Lunaz knows this. The classic design company hails from Silverstone in the United Kingdom, and it has made its mark by retrofitting EV drivetrains into luxury and classic British cars, namely Rolls-Royce. On Friday, the bespoke shop showed the world its latest project: a battery-powered 1961 Rolls-Royce Phantom V.
Before we get into the beautiful design bits, let’s take a moment to talk about the technology that went into making this project. This is the very first restomod to be fitted with Lunaz’s new proprietary EV drivetrain, effectively turns the gas-guzzling leviathan into a more efficient lion. That’s not said lightly either, given that the ’61 Phantom V is not exactly what one might call slender.
The nearly 20-foot-long Phantom V was quite the behemoth, weighing in at 5,600 pounds and powered by a 183-horsepower, 6.25-liter V8. Lunaz plucked the inefficient powerplant from the car and instead placed its own electric powertrain that pumps out a more substantial 375 horsepower and 516 pound-feet of torque. Juice is sucked through a more-than-ample a 120-kilowatt-hour battery pack which the company confidently feels can provide a 300-mile range.
The build is started by stripping the Rolls-Royce down to bare metal. Lunaz then 3D scans the shell and fully restores it to near-factory specifications before even beginning the conversion. Every last detail is taken into account, from the color scheme to the seat stitching and even refinishing the original woodwork. There are no corners cut or expenses spared, especially when it comes to implementing modern conveniences into the car’s otherwise 60-year-old figure.
That means a modern infotainment system next to the driver, ice-cold air conditioning, screens for rear occupants to enjoy films and mirror their cell phone to and, of course, an integrated bar service custom-fit to the owner’s favorite bottle of booze.
“We believe that preserving the most beautiful cars in the world is vital engineering,” says Lunaz’s technical lead and managing director, Jon Hilton. “Our commitment to perfection is felt in every weld, stitch and line of code.”

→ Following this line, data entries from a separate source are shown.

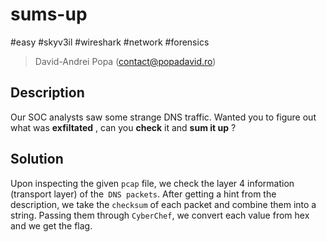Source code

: # sums-up

#easy #skyv3il #wireshark #network #forensics

>David-Andrei Popa (contact@popadavid.ro)

## Description

Our SOC analysts saw some strange DNS traffic. Wanted you to figure out what was **exfiltated** , can you **check** it and **sum it up** ?

## Solution

Upon inspecting the given `pcap` file, we check the layer 4 information (transport layer) of the` DNS packets`. After getting a hint from the description, we take the `checksum` of each packet and combine them into a string. Passing them through `CyberChef`, we convert each value from hex and we get the flag.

Lunaz may not have been the first company to retrofit an EV drivetrain into a classic Rolls-Royce, but it could be the first to bring it to market. It is undeniably of the most complete and notable examples, carefully stuffing its aftermarket offering into a package that looks factory new. And that’s no surprise, given that this also isn’t Lunaz’s first stab at converting a pinnacle of classic opulence into a modernized work of electric art. The shop has also worked to build a battery-powered platform for a 1953 Jaguar XK120 and 1956 Rolls-Royce Cloud, meaning that Lunaz and its craftsmen are quite familiar with revitalizing an old design.
Lunaz plans to open up 30 build slots for electrified Rolls Royce cars, but be forewarned—it’s not cheap. Customers who choose to convert a Silver Cloud will fork out at least $458,000 (350,000 British Pounds), while those that want a Phantom will be on the hook for no less than $654,000 (500,000 British Pounds).